Your goal » The answer should be an exact copy of the lines from the one with "Наведите курсор на символ" through the end of the listing below, with no other lines.

== Segment start ==

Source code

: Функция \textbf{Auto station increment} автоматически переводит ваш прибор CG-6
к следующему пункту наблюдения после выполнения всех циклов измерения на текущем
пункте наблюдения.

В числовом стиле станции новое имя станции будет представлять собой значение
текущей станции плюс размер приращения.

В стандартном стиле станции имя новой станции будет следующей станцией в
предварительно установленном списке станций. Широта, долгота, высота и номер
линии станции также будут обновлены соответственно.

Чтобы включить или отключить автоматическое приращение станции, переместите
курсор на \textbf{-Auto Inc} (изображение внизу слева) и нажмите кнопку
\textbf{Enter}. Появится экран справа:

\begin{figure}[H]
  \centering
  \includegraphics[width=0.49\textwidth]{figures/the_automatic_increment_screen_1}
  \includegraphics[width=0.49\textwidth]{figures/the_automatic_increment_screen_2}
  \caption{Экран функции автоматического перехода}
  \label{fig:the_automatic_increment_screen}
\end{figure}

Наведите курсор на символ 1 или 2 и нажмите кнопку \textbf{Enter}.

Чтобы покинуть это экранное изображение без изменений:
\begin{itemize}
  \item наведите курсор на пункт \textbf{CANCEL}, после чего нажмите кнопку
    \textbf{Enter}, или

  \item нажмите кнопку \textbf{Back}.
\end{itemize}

== Segment end ==

Exercise solution »
Наведите курсор на символ 1 или 2 и нажмите кнопку \textbf{Enter}.

Чтобы покинуть это экранное изображение без изменений:
\begin{itemize}
  \item наведите курсор на пункт \textbf{CANCEL}, после чего нажмите кнопку
    \textbf{Enter}, или

  \item нажмите кнопку \textbf{Back}.
\end{itemize}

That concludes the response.